How does what the Minister has described is proposed on housing in County Durham fit with what the Government are trying to do nationally, and with County Durham funding from English Partnerships for village regeneration and the possibility of new housing for villages in County Durham? How does all that fit together if we still have an artificial figure, as national Government are paying for something with taxpayers’ money at one level and at the local level things are prevented from happening?
That is precisely one of the questions that will be given consideration—or, more precisely, the answer to it will be given consideration. That is illustrative of both the complex nature of the decisions and the importance of them. Suffice it to say that it would be a retrograde step if there were no regional input. That may be achieved in other ways, and my hon. Friend makes his views known with characteristic clarity, but some consideration at that level is important.
The panel recommended including a proposal that changes be made to policies 19 and 20 of the submission draft. In English, those changes would have the effect of constraining the development of certain major employment sites and deleting policy references to others. We considered that, before making final decisions on the recommendation, it would assist the Secretary of State to have further information on the local circumstances. Consultees have therefore been invited to supply information on matters relevant to aspects that the panel have recommended be changed. I hope that my hon. Friend the Member for Bishop Auckland welcomes that acknowledgement. We anticipate that many stakeholders will wish to comment on the proposed changes, and they have been widely circulated.

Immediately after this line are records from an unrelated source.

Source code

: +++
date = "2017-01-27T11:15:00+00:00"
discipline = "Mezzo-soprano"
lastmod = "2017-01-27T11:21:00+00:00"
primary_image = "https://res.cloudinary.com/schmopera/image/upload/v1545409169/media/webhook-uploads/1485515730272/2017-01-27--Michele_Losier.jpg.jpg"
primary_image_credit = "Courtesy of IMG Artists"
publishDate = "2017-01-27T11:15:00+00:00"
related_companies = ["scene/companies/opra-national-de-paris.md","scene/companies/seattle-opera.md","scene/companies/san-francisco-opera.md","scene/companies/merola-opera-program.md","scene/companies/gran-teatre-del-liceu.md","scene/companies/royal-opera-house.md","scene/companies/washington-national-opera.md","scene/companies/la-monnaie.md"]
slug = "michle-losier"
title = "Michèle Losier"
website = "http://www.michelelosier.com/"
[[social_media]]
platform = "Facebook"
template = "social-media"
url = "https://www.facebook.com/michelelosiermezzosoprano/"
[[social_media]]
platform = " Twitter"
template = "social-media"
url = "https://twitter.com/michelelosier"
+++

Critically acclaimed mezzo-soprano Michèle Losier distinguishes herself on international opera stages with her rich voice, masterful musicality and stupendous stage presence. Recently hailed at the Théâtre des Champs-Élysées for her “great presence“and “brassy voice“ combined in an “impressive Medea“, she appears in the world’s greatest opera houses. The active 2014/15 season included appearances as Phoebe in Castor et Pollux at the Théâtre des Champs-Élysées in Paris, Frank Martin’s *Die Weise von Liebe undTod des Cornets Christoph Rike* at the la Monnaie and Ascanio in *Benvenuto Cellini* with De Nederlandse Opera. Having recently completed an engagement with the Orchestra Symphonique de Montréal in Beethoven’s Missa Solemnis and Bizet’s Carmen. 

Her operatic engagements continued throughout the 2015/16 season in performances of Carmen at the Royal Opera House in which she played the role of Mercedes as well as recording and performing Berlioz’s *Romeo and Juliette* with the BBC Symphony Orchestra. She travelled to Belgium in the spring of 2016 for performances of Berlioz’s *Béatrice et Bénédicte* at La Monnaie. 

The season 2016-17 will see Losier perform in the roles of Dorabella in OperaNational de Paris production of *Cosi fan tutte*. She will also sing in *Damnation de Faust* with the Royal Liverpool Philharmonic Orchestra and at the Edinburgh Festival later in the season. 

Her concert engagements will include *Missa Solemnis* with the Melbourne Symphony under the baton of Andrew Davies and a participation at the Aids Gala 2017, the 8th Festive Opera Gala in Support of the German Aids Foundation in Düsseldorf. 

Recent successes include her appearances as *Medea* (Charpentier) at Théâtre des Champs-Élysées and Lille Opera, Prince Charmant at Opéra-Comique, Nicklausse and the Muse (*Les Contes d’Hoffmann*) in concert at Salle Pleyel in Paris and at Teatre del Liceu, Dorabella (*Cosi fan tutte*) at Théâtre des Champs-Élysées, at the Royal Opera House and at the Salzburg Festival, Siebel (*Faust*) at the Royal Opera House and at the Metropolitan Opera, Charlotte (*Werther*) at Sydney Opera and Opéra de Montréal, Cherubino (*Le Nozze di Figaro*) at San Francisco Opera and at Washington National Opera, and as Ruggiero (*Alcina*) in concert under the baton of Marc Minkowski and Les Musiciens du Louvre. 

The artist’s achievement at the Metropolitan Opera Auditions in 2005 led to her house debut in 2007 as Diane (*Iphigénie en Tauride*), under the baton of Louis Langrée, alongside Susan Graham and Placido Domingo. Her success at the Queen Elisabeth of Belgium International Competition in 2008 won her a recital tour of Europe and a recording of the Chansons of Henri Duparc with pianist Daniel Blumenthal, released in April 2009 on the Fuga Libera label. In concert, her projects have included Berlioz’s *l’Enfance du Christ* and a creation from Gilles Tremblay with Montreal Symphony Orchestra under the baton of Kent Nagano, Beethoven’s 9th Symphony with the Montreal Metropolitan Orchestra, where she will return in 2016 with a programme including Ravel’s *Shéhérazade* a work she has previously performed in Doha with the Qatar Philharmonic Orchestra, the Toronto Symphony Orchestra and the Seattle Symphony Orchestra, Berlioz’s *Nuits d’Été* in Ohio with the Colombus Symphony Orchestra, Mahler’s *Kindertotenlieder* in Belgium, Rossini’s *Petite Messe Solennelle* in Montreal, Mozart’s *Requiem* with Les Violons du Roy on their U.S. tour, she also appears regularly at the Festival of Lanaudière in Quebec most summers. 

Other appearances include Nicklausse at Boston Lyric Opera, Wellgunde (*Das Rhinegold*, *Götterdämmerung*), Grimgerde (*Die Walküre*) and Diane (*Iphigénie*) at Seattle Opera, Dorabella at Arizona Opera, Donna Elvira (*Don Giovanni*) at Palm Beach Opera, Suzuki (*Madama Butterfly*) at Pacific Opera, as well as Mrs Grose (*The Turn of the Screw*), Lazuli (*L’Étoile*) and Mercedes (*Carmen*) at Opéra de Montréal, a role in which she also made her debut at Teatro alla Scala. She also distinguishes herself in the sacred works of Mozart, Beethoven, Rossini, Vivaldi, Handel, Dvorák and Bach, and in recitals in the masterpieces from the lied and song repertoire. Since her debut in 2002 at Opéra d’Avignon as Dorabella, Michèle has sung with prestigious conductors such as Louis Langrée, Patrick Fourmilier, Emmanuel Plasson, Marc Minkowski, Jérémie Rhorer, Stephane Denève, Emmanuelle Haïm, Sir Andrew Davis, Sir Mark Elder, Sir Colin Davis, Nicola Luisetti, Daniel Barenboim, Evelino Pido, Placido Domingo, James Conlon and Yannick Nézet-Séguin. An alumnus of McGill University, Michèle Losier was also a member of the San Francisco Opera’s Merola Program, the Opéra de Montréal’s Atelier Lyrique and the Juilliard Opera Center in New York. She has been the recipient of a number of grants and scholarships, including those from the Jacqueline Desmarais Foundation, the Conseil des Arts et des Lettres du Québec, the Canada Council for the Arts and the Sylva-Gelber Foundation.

As we announced in both Houses on 24 May, we have decided that in the light of the requests for supplementary material we should carry out a two-stage consultation. In the first and current stage, we are consulting on the proposed changes now being put forward. That stage will last for 10 weeks. Following that, Ministers will consider the material that they receive, and will then hold a further consultation, to last eight weeks, to give all concerned an opportunity to consider any further changes that may have been made as a result. Following the consultation, the Secretary of State, having considered the representations, will then approve and publish the final version.
It will be clear from the approach that we have adopted that we are seeking both views and further information before reaching our conclusions. Indeed, there will be a further opportunity for all concerned to consider, and comment on, further proposed changes that may be made as a result of the first consultation. That has of course extended the timetable, and I appreciate the frustration that my hon. Friend the Member for City of Durham (Dr. Blackman-Woods) expressed.
I hope that I have convinced hon. Members first of the importance that we place on the economic success and growth of the north-east; secondly, that we are aware of the concerns of hon. Members which have been raised during the first phase of the consultation and are therefore timely; and, thirdly, that we are committed to our goal of narrowing the gap between the north-east and the rest of the country and that this policy area is a crucial means to that end.
I congratulate my hon. Friend the Member for Bishop Auckland on securing the debate and I look forward to the further deliberations on this matter.
Question put and agreed to.
Adjourned accordingly at seventeen minutes past Six o’clock.